Researchers’ short film selected for BFI London Film Festival

10 September 2024

 

A film made as a collaboration across arts and science research by Teesside University staff has been selected for a prestigious film festival.

Still from Forms of Circulation
Still from Forms of Circulation

‘Forms of Circulation #1’, directed by Professor Sarah Perks and Dr Paul Stewart from the University’s School of Arts and Creative Industries, has been selected in the Experimenta strand of the 68th BFI London Film Festival. The film will be screened at the Institute of Contemporary Arts, London, on 19th October.

The short film was shot mostly at the University’s National Horizons Centre in Darlington, a national centre of excellence for bioscience and healthcare, and also at the Teesmouth National Nature Reserve.

Professor Perks and Dr Stewart’s creative curatorial projects explore relationships and interaction between humans and non-humans, and this artist film developed from a collaboration with staff at the advanced biosciences research facility.

The 16mm film captures the new cycles of advanced technology, machine labour and visual motifs of tubes, bottles and cabinets, pressure gauges, pipettes and pipes alongside microscopes, freezers and 3D printers, before moving to images of who the work affects, including investigating deadly mouth rot in the nearby seal colony at Teesmouth.

The research and film also unite two of Teesside University’s flagship and nationally recognised institutions, National Horizons Centre for biosciences and MIMA (Middlesbrough Institute of Modern Art), an international museum and art gallery.

Dr Stewart said: 'We’re really excited our artist 16mm film has been selected for this major national festival by the British Film Institute and to share very different images of Teesside with audiences in London and beyond.

'Alongside capturing the machines and lab scenes at the National Horizons Centre, we workshopped with colleagues to capture their words on their routines and experiences, and how these might be represented by film genres. Their words have been adapted by us into the poem that, on occasion, joins the images.'

It was fantastic to have the impactful work of the National Horizons Centre being depicted in this creative and imaginative way and we are delighted that the film has been selected to screen at the BFI London Film Festival.

Professor Vikki Rand, Director of the National Horizons Centre

Professor Perks added: 'Fujifilm are one of the partners based at the National Horizons Centre, and whilst they no longer make moving image film stock, their presence inspired our analogue film aesthetic and static camera shots of machine labour.

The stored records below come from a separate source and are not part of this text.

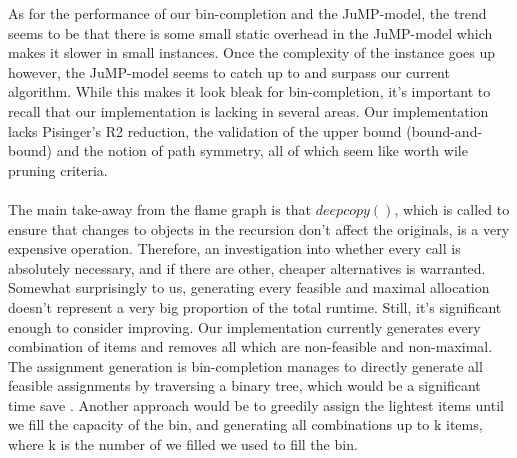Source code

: \documentclass[b5paper]{article}
\begin{document}
As for the performance of our bin-completion and the JuMP-model, the trend seems to be that there is some small static overhead in the JuMP-model which makes it slower in small instances.
Once the complexity of the instance goes up however, the JuMP-model seems to catch up to and surpass our current algorithm.
While this makes it look bleak for bin-completion, it's important to recall that our implementation is lacking in several areas.
Our implementation lacks Pisinger's R2 reduction, the validation of the upper bound (bound-and-bound) and the notion of path symmetry, all of which seem like worth wile pruning criteria.
\\ \\
The main take-away from the flame graph is that $deepcopy()$, which is called to ensure that changes to objects in the recursion don't affect the originals, is a very expensive operation.
Therefore, an investigation into whether every call is absolutely necessary, and if there are other, cheaper alternatives is warranted.
Somewhat surprisingly to us, generating every feasible and maximal allocation doesn't represent a very big proportion of the total runtime.
Still, it's significant enough to consider improving. Our implementation currently generates every combination of items and removes all which are non-feasible and non-maximal.
The assignment generation is bin-completion manages to directly generate all feasible assignments by traversing a binary tree, which would be a significant time save \cite{fukunaga_bin_2007}.
Another approach would be to greedily assign the lightest items until we fill the capacity of the bin, and generating all combinations up to k items, where k is the number of we filled we used to fill the bin.
\end{document}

'Through the project, we also learnt that seals are one of the few animals (as well as humans) to have innate rhymical ability which infiltrates our soundscape at the end.”

Professor Vikki Rand, Director of the National Horizons Centre, said: 'It was fantastic to have the impactful work of the National Horizons Centre being depicted in this creative and imaginative way and we are delighted that the film has been selected to screen at the BFI London Film Festival.'

Professor Perks and Dr Stewart will continue researching curatorial and artistic practice-based methodologies for public engagement and knowledge exchange; with further research planned regionally, nationally and internationally that brings contemporary art and film in dialogue with other disciplines including cultural heritage, nature recovery and technology through their collaborative strategies.

Another film work by them Until the End of the World, utilising artificial intelligence, is currently showing at MIMA until the end of September.

They also collaborate regularly with cultural and environmental organisations including Natural England around sustainable, ethical and inclusive interdisciplinary public engagement, and they also co-designed the UK’s first and only MA Curating (Apprenticeship). Forms of Circulation #1 screens in The Treasury of Human Inheritance programme at the Institute of Contemporary Arts on 19 October as part of BFI London Film Festival 2024’s Experimenta strand.

The 68th BFI London Film Festival takes place from 9-20 October at venues in London and across the UK.